ARPG has the biggest membership among the motorcycle-for-hire pages that appeared shortly after Angkas was shuttered by the LTFRB.
But charity does not determine public transport. The technical working group’s guidelines, aimed at ensuring passenger safety, require that both bike owners and passengers have government-standard insurance (P400,000 in cases of death; P250,000 for injuries), Delgra said.
Moreover, the LTFRB does not currently accept applications for new transport network companies (TNCs), he said, adding: “The only one that we recognize is the pilot implementation being managed by Angkas. We are not yet entertaining any TNC application. We are waiting to complete the test so that we would have data to assist Congress on the several bills on motorcycle taxis.”
Regardless, ARPG seems unfazed by the fact that it is operating illegally.
“I mean, what else can you do when the riders are already here?” Kyrie said. “It’s better to have them under one umbrella where we can moderate them than for them to go off on their own. That’s more dangerous.”
Vulnerable
But the group’s lack of standards leads to mixed results on the road. For some, like Joseph, it can mean accidentally choosing an owner with a karag-karag (decrepit) motorcycle and a broken, smelly helmet.
But for women like “Nikka,” the lack of privacy of booking through their public Facebook account makes them especially vulnerable to sexual predators.
On Aug. 23, an owner with the Facebook name Enrique Sage Tan offered to take up her booking for a ride to her office in Taguig City. “But even though he said he was near me already, it took him a long time to get back to me, and I was already at the [pickup point]. Then he videocalled me.”
She answered, thinking he wanted to see where she was. To her horror, she saw him in the bathroom, masturbating.
Nikka posted the entire exchange on the group, asking the moderators for action lest she report the page. Instead, she was attacked viciously by other bike owners for persecuting all of them over the actions of a rogue member. The administrators never got back to her, she said.
Both Kath and Kyrie claimed they were very strict about such violations. “We’re currently undergoing a cleansing period [on the page]. We’re weeding out multiple accounts, posers, so we can distinguish which ones are legit riders,” Kath said.
But these can easily be bypassed by making another dummy account, Nikka argued.
“I think they really don’t know, or care, because there are just too many members. They’re not organized. So I felt it was a lost cause,” she lamented. “It’s not really clear whether it’s a business because it’s just a group.”

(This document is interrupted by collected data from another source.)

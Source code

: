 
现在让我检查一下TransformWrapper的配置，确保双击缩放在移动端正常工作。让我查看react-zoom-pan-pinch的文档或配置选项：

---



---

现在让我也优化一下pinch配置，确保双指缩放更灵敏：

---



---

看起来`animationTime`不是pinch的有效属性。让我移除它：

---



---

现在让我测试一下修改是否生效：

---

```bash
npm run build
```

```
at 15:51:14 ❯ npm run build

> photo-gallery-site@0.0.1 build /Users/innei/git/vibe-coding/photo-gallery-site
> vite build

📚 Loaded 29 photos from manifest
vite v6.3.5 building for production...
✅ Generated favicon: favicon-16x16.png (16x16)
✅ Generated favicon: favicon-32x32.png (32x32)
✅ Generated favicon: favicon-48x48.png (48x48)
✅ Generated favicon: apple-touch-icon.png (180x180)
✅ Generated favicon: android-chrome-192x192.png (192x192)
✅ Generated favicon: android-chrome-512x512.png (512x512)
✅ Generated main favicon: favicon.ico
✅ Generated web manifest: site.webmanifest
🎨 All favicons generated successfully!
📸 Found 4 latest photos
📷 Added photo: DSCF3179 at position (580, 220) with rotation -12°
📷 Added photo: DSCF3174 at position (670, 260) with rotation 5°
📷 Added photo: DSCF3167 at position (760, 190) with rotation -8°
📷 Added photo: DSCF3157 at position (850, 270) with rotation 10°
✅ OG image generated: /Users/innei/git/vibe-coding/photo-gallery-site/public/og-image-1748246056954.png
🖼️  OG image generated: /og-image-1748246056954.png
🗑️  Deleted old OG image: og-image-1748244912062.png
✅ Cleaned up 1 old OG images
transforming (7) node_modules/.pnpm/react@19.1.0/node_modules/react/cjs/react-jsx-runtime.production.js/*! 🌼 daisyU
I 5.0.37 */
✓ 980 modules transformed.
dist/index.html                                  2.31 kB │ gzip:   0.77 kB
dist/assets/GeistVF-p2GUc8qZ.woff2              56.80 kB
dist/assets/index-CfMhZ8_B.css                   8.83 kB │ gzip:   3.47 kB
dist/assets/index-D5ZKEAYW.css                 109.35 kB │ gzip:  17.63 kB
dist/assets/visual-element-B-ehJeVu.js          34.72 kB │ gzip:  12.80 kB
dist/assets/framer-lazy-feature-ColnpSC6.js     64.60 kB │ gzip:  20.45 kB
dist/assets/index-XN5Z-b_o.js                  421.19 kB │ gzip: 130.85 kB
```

But ARPG appears poised to transition to exactly that: a business just like Angkas. It’s not the only one. And with competition moving in too early and unchecked by the government, the results of the pilot test—and efforts to legalize motorcycle taxis—may be compromised.
(To be continued)
This report, which was first published on the Inquirer, was produced under the Road Safety Journalism Fellowship carried out by Vera Files and the World Health Organization under the Bloomberg Initiative for Global Road Safety.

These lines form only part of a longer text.